→ **Exercise description**: Look for the word "documentclass" in the entries and copy each line where it appears.

→ **Record set**:
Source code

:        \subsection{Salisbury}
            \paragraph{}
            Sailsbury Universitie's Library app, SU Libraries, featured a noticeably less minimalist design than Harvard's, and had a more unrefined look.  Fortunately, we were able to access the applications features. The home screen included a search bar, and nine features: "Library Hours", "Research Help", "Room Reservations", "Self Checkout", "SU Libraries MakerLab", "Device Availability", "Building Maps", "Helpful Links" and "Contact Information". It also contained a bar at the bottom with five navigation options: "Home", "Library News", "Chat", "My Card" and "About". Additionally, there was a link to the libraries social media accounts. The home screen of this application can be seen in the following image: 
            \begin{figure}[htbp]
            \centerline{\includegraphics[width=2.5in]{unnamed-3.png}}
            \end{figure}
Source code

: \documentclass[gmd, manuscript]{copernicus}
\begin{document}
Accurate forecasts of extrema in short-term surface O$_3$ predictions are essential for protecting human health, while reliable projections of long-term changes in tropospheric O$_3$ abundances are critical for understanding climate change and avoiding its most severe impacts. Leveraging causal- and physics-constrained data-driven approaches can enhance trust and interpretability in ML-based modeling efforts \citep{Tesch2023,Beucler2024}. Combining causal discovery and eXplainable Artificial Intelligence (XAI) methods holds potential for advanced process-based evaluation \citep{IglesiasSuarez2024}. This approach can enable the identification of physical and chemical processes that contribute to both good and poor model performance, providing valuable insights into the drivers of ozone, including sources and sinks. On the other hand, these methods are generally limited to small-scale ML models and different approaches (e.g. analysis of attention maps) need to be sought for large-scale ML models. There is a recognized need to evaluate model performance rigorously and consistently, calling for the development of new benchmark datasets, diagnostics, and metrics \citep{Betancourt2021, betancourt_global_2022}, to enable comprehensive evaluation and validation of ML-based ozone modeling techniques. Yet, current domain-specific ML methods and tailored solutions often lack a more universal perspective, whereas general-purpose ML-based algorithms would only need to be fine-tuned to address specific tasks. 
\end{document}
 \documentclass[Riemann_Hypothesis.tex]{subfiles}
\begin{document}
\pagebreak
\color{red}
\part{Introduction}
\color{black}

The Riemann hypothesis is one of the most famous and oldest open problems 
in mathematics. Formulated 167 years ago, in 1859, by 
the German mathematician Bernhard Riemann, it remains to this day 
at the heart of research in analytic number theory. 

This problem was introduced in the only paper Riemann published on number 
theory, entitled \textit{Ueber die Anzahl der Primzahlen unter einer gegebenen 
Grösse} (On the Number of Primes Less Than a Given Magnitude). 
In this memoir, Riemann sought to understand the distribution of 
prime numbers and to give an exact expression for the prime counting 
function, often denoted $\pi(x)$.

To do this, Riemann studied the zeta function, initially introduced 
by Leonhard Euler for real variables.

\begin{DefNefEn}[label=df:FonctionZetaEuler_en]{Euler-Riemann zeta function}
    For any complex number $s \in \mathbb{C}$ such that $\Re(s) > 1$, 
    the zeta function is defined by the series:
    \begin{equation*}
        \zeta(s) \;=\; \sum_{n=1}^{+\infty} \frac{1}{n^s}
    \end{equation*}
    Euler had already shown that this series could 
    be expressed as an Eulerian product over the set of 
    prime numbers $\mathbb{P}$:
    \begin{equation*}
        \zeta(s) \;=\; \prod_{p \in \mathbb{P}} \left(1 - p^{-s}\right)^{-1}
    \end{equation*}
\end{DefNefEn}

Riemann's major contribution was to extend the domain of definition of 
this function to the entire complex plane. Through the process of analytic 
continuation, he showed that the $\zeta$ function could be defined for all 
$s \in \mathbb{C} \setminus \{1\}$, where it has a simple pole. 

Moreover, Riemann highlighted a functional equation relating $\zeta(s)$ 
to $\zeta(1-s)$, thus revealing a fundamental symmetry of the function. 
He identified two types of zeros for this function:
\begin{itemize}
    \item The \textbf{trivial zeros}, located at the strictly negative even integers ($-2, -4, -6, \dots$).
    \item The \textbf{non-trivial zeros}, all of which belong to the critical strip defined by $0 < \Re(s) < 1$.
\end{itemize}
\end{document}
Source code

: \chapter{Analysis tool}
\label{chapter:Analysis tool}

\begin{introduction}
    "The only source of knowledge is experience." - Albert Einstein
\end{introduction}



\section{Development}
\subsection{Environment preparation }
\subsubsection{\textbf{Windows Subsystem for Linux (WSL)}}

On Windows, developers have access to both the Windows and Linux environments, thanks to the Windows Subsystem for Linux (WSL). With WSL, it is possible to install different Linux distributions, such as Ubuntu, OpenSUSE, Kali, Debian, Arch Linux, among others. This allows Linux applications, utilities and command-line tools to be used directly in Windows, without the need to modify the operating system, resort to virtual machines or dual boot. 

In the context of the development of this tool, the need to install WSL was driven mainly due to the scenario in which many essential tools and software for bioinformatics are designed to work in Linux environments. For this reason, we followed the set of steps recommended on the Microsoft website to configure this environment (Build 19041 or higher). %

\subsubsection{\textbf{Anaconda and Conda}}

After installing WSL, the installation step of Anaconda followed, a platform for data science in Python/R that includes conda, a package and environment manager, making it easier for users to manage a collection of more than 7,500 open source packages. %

→ **Response to the task**:
: \documentclass[gmd, manuscript]{copernicus}
 \documentclass[Riemann_Hypothesis.tex]{subfiles}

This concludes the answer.